Reuters / Mon Apr 9, 2012 6:59am EDT
* Company expands quickly to meet demand
* Dealers, buyers cite shortages of machines
* Risks from fragile recovery, Asian competition
By John D. Stoll
VICTORIA, Texas, April 9 (Reuters) – It hasn’t been long since Caterpillar Inc looked like the typical resident of the Rust Belt. Having misjudged how deep the U.S. economy would decline, the world’s largest maker of construction machinery reduced its workforce by 33,000 people worldwide in 2009, closed plants and posted lower profits.
But the Peoria, Illinois-based company has mounted a quick recovery and is emerging as the poster child for America’s manufacturing renaissance.
In 24 months, 15 Caterpillar facilities have been built or updated in the United States, tens of thousands of workers have been added to the payroll and $2 billion is committed for capital investments on its home soil this year.
“We haven’t seen Caterpillar doing this much building in the United States since probably the 1960s,” said Peter Holt, owner of the Holt Caterpillar dealership in San Antonio. Caterpillar is building a $200 million plant two hours southeast of his store, in Victoria, Texas, that is slated to start churning out badly needed excavators later this summer.
Underpinning Caterpillar’s U.S. momentum is a flood of demand by heavy equipment users in America – ranging from construction companies to oil drillers to cement producers – who are looking to replace aging machines now that the economy is improving and credit is easier to obtain.
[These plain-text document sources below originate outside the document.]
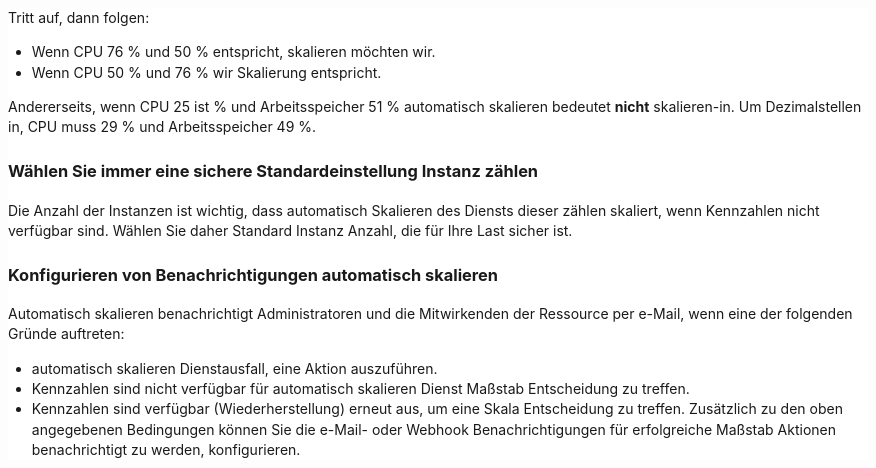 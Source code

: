 Tritt auf, dann folgen:

- Wenn CPU 76 % und 50 % entspricht, skalieren möchten wir.
- Wenn CPU 50 % und 76 % wir Skalierung entspricht.

Andererseits, wenn CPU 25 ist % und Arbeitsspeicher 51 % automatisch skalieren bedeutet **nicht** skalieren-in. Um Dezimalstellen in, CPU muss 29 % und Arbeitsspeicher 49 %.

### <a name="always-select-a-safe-default-instance-count"></a>Wählen Sie immer eine sichere Standardeinstellung Instanz zählen
Die Anzahl der Instanzen ist wichtig, dass automatisch Skalieren des Diensts dieser zählen skaliert, wenn Kennzahlen nicht verfügbar sind. Wählen Sie daher Standard Instanz Anzahl, die für Ihre Last sicher ist.

### <a name="configure-autoscale-notifications"></a>Konfigurieren von Benachrichtigungen automatisch skalieren
Automatisch skalieren benachrichtigt Administratoren und die Mitwirkenden der Ressource per e-Mail, wenn eine der folgenden Gründe auftreten:

- automatisch skalieren Dienstausfall, eine Aktion auszuführen.
- Kennzahlen sind nicht verfügbar für automatisch skalieren Dienst Maßstab Entscheidung zu treffen.
- Kennzahlen sind verfügbar (Wiederherstellung) erneut aus, um eine Skala Entscheidung zu treffen.
Zusätzlich zu den oben angegebenen Bedingungen können Sie die e-Mail- oder Webhook Benachrichtigungen für erfolgreiche Maßstab Aktionen benachrichtigt zu werden, konfigurieren.
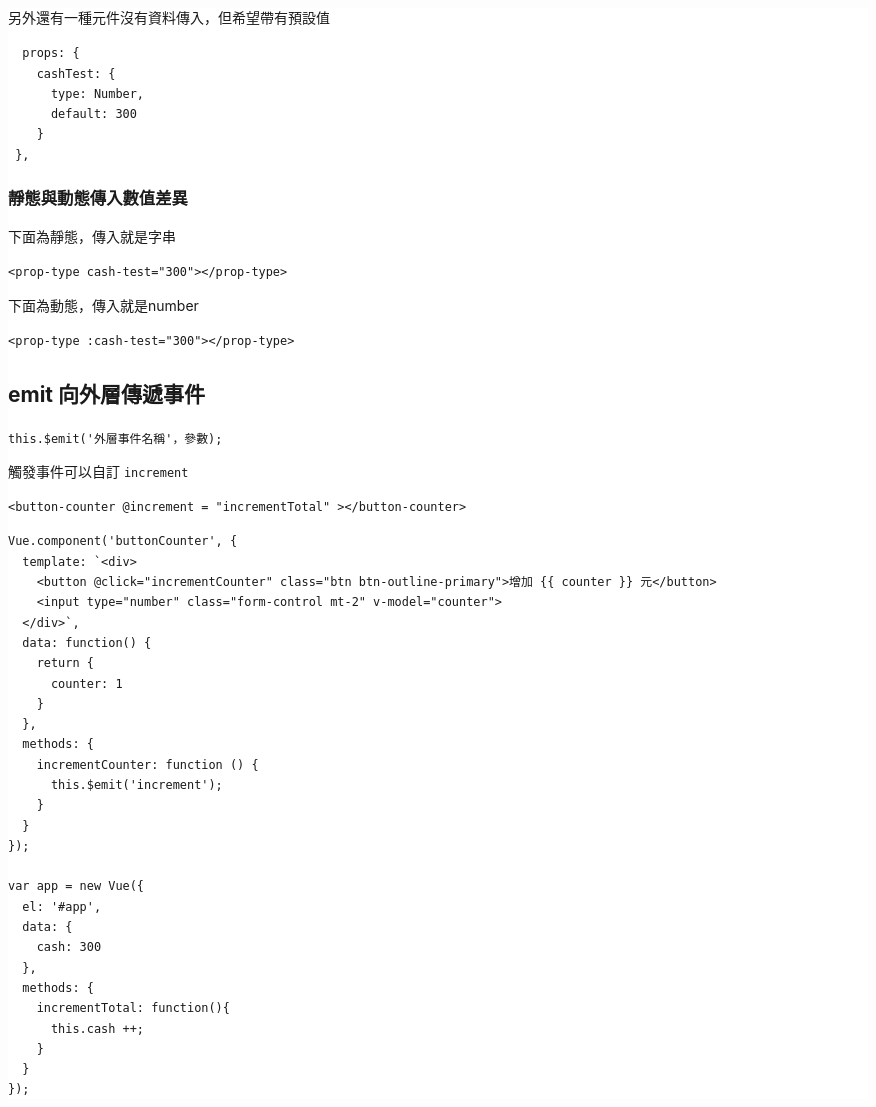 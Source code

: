另外還有一種元件沒有資料傳入，但希望帶有預設值
```javascript=
  props: {
    cashTest: {
      type: Number,
      default: 300
    }
 },
```

### 靜態與動態傳入數值差異
下面為靜態，傳入就是字串
```html=
<prop-type cash-test="300"></prop-type>
```

下面為動態，傳入就是number
```html=
<prop-type :cash-test="300"></prop-type>
```

## emit 向外層傳遞事件
```
this.$emit('外層事件名稱'，參數);
```

觸發事件可以自訂 `increment`
```html=
<button-counter @increment = "incrementTotal" ></button-counter>
```

```javascript=
Vue.component('buttonCounter', {
  template: `<div>
    <button @click="incrementCounter" class="btn btn-outline-primary">增加 {{ counter }} 元</button>
    <input type="number" class="form-control mt-2" v-model="counter">
  </div>`,
  data: function() {
    return {
      counter: 1
    }
  },
  methods: {
    incrementCounter: function () {
      this.$emit('increment');
    }
  }
});

var app = new Vue({
  el: '#app',
  data: {
    cash: 300
  },
  methods: {
    incrementTotal: function(){
      this.cash ++;
    }
  }
});
```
But a major U.S. expansion is not without risks for Caterpillar. The U.S. economic recovery could still derail, given high unemployment and weak housing markets. And the growth rate of global machinery sales is also tracking at its slowest pace since May of 2010, although U.S. demand is brisk.
Even Holt, the dealer whose family was influential in founding Caterpillar, has a bad taste in his mouth from previous downturns. “Caterpillar has always tried to forecast,” he said. “We’ve never been any good at it (because) there is no consistency in the world economy.”